Introducing RADIUS

RADIUS is a lightweight, datagram-based protocol formally specified in RFC 2865 that is supported by many devices and servers for external authentication. VPN concentrators, routers, switches, wireless access points, and many other devices have native RADIUS support. Such devices are known as RADIUS clients. Using the RADIUS protocol, they converse with RADIUS servers to authenticate entities, such as users attempting to access their resources.

The RADIUS protocol itself is quite simple. There are four packet types:

  • Access-Request packets are sent from a client to a server to begin a new authentication conversation, or to respond to a previous response in an existing conversation and provide requested information.

  • Access-Accept packets are sent from a server to a client to indicate a successful authentication.

  • Access-Reject packets are sent from a server to a client to indicate a failed authentication.

  • Access-Challenge packets are sent from a server to a client to solicit more information from the entity being authenticated.

Each packet type defines:

  • A set of fields that must be included

  • Other fields that can be included to convey:

    • Additional requirements
    • Information about the context of the conversation
    • Attributes of the entity after successful authentication

For example, an Access-Request packet should always contain user name and password fields. It can contain other fields that provide information about the client making the request, such as inclusion of the optional State field indicates that a packet is part of an authentication conversation already in progress. Its absence indicates the start of a new conversation.

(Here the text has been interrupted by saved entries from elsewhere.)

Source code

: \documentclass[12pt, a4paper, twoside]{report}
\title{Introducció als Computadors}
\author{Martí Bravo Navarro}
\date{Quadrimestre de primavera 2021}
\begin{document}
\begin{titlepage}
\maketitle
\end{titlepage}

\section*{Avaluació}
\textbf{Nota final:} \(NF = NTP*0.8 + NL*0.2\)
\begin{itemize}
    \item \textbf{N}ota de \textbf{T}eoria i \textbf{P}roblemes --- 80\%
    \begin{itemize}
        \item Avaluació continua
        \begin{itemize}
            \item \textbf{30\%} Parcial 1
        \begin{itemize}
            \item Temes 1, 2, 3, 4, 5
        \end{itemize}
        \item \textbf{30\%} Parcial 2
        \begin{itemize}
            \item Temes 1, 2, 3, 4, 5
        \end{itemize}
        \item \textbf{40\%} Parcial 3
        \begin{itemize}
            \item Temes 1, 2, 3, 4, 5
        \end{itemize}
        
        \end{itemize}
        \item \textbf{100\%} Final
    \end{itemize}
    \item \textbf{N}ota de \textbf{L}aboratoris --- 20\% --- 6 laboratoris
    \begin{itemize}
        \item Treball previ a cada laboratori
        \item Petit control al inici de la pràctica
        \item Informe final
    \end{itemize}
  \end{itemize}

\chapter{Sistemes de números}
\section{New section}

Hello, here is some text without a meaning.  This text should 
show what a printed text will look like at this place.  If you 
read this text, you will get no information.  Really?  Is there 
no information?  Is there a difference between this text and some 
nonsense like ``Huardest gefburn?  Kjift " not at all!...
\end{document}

An authentication conversation always begins with an Access-Request packet that does not have a State field. If the RADIUS server only requires the user name and password for authentication, then conversations will complete after the server sends an Access-Accept or Access-Reject packet, depending on whether the authentication credentials were valid.

If more information is required by the server, such as an SMS-relayed one-time password sent to the user's phone, the additional requirement can be solicited using an Access-Challenge response to the client, followed by an Access-Request packet that has a State field that associates it with the existing conversation. The conversation completes with an Access-Accept or Access-Reject packet depending on whether the one-time password supplied in the second request matches the password sent to the user's phone.

This conversational style in which the server accepts, rejects, or solicits more information makes RADIUS an excellent match for leveraging AM's authentication infrastructure. AM performs authentication using chains of authentication modules found in realms.

These modules identify authentication requirements that are conveyed to clients wishing to authenticate. The modules then accept values submitted by the user for verification. The mechanism for modules to convey these requirements to AM is through a finite set of constructs known as callbacks. By leveraging AM's flexible and extensible authentication mechanism, organizations can craft an authentication experience suitable for their needs, while using the same mechanisms for both HTTP and RADIUS authentication.

Two AM features support the RADIUS protocol: The RADIUS Server Service and The RADIUS Authentication Module.